Used to filter out detected feature points that are too close. Requires sorting enabled in detector. Unit of measurement is squared euclidean distance in pixels.

float lostFeatureErrorThreshold = 50000

Optical flow measures the tracking error for every feature. If the point can’t be tracked or it’s out of the image it will set this error to a maximum value. This threshold defines the level where the tracking accuracy is considered too bad to keep the point.

float trackedFeatureThreshold = 200000

Once a feature was detected and we started tracking it, we need to update its Harris score on each image. This is needed because a feature point can disappear, or it can become too weak to be tracked. This threshold defines the point where such a feature must be dropped. As the goal of the algorithm is to provide longer tracks, we try to add strong points and track them until they are absolutely untrackable. This is why, this value is usually smaller than the detection threshold.

struct MotionEstimator

Used for feature reidentification between current and previous features.

Public Types

enum class Type : std::int32_t

Values:

enumerator LUCAS_KANADE_OPTICAL_FLOW

Using the pyramidal Lucas-Kanade optical flow method.

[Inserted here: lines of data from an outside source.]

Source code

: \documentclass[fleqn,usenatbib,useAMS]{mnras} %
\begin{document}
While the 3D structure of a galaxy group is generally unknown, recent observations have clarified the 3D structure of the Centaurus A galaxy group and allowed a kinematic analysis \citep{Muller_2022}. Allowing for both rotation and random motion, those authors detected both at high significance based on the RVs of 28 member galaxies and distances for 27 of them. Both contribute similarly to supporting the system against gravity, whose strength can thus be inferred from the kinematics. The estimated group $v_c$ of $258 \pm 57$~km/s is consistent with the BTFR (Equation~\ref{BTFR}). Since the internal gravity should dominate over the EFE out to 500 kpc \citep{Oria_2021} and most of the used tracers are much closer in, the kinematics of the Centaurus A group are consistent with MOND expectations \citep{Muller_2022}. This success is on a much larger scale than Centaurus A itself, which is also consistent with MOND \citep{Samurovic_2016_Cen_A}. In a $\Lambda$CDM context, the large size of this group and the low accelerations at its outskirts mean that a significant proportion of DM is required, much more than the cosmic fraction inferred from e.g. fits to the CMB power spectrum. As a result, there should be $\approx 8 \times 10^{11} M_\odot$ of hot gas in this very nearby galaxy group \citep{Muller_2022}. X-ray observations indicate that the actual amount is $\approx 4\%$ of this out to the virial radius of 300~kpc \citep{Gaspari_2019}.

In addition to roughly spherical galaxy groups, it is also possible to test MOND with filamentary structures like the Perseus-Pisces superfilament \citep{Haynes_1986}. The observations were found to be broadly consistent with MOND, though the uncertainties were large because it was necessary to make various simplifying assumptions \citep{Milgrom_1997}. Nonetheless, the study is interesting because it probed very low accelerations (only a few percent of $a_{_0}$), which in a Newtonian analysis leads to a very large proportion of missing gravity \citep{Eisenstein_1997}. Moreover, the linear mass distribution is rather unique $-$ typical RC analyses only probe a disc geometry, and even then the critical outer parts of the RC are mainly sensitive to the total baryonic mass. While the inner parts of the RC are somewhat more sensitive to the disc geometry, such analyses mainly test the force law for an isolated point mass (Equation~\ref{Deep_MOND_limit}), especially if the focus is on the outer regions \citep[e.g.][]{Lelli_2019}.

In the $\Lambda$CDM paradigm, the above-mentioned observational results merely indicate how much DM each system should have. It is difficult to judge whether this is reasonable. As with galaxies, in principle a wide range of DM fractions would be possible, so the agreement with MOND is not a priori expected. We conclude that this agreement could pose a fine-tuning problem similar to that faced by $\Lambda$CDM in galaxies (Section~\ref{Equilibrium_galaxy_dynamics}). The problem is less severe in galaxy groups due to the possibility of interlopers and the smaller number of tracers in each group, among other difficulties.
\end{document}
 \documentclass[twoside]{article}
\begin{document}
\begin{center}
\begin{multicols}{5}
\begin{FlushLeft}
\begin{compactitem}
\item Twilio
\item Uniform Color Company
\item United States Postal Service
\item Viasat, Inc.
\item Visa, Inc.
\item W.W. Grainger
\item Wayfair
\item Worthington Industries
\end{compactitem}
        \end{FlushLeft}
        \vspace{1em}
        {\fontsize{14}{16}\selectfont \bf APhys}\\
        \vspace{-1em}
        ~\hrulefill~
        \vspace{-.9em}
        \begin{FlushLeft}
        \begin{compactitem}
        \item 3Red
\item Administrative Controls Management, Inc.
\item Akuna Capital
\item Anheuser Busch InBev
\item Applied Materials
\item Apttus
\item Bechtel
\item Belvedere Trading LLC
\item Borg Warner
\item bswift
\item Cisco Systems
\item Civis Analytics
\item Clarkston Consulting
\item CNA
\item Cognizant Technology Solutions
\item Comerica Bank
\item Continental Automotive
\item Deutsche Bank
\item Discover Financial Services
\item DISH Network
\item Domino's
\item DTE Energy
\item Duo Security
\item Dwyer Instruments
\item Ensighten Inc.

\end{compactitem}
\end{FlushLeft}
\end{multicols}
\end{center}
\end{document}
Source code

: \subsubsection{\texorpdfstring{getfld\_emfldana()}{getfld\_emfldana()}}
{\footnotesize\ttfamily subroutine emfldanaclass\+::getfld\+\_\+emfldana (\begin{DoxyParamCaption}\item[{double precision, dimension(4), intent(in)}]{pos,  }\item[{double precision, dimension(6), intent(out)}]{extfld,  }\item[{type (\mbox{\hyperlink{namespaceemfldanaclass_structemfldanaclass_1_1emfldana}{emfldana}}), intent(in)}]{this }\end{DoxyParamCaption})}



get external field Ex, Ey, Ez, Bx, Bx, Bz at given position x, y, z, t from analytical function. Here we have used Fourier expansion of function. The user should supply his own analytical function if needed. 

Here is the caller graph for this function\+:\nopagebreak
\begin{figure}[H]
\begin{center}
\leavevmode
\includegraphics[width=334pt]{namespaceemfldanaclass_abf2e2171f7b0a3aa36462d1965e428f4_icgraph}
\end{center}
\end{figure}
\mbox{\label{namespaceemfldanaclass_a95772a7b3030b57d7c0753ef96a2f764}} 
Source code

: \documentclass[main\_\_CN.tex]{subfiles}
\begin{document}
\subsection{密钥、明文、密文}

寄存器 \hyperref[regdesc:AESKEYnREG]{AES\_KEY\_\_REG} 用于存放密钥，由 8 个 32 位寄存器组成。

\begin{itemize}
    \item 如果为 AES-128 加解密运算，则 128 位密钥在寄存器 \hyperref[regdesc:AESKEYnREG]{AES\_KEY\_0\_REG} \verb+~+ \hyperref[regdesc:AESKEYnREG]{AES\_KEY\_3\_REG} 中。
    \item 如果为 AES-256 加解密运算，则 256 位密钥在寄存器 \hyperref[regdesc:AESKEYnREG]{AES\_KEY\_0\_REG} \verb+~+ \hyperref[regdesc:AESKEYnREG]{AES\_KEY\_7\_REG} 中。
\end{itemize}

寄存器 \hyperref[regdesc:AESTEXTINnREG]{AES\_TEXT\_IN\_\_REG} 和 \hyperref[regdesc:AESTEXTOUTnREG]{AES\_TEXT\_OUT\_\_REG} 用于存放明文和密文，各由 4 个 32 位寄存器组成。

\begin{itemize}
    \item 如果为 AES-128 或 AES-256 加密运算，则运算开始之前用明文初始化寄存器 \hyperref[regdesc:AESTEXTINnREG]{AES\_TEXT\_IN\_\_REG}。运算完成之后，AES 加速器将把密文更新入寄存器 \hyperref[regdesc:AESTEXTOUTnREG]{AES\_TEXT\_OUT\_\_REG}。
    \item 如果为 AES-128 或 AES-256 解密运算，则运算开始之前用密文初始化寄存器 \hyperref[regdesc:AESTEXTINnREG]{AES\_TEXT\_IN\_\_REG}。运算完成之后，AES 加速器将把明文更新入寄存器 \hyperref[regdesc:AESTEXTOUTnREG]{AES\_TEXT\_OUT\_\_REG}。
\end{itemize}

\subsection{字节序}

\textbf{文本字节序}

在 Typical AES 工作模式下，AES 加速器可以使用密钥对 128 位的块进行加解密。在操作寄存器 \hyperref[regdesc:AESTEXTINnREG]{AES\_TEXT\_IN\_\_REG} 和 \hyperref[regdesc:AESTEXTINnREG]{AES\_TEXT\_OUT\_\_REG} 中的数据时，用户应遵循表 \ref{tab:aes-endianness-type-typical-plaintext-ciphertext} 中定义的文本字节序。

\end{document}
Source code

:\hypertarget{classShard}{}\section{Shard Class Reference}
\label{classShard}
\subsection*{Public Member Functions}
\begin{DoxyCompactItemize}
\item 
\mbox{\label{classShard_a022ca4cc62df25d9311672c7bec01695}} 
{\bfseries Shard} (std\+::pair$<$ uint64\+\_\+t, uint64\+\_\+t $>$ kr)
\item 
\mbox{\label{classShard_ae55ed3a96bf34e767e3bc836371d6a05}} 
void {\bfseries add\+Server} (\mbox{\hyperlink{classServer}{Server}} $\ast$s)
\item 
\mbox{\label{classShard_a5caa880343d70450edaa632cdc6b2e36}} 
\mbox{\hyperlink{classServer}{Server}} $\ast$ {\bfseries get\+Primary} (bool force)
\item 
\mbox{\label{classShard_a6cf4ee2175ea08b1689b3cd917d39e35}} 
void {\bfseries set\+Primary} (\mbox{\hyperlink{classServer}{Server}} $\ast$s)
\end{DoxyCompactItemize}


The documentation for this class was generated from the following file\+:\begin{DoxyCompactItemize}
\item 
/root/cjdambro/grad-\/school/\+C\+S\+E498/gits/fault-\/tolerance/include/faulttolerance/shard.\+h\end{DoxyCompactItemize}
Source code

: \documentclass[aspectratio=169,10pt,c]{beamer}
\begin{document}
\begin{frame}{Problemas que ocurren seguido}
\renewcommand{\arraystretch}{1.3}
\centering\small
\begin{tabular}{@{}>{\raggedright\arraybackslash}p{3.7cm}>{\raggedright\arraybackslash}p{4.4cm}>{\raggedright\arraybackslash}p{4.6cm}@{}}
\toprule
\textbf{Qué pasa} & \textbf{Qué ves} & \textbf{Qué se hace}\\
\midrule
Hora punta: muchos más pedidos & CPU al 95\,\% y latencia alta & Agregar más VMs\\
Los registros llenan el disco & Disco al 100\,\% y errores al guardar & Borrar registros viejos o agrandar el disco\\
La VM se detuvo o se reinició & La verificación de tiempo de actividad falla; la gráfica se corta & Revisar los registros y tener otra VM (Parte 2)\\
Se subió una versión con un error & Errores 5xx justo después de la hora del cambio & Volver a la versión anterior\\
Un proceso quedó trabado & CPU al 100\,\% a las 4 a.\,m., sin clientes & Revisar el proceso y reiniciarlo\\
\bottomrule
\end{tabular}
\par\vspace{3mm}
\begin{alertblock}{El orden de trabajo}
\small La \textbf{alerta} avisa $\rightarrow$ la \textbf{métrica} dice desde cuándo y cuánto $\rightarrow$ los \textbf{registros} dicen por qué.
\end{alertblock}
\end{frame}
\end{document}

enumerator HW_MOTION_ESTIMATION

Using a dense motion estimation hardware block (Block matcher).

Public Functions

DEPTHAI_SERIALIZE(MotionEstimator, enable, type, opticalFlow)

Public Members

bool enable = true

Enable motion estimation or not.

Type type = Type::LUCAS_KANADE_OPTICAL_FLOW

Motion estimator algorithm type.

OpticalFlow opticalFlow

Optical flow configuration. Takes effect only if MotionEstimator algorithm type set to LUCAS_KANADE_OPTICAL_FLOW.

struct OpticalFlow

Optical flow configuration structure.

Public Members

std::int32_t pyramidLevels = AUTO

Number of pyramid levels, only for optical flow. AUTO means it’s decided based on input resolution: 3 if image width <= 640, else 4. Valid values are either 3/4 for VGA, 4 for 720p and above.

std::int32_t searchWindowWidth = 5

Image patch width used to track features. Must be an odd number, maximum 9. N means the algorithm will be able to track motion at most (N-1)/2 pixels in a direction per pyramid level. Increasing this number increases runtime

std::int32_t searchWindowHeight = 5

Image patch height used to track features. Must be an odd number, maximum 9. N means the algorithm will be able to track motion at most (N-1)/2 pixels in a direction per pyramid level. Increasing this number increases runtime

float epsilon = 0.01f

Feature tracking termination criteria. Optical flow will refine the feature position on each pyramid level until the displacement between two refinements is smaller than this value. Decreasing this number increases runtime.

std::int32_t maxIterations = 9

Feature tracking termination criteria. Optical flow will refine the feature position maximum this many times on each pyramid level. If the Epsilon criteria described in the previous chapter is not met after this number of iterations, the algorithm will continue with the current calculated value. Increasing this number increases runtime.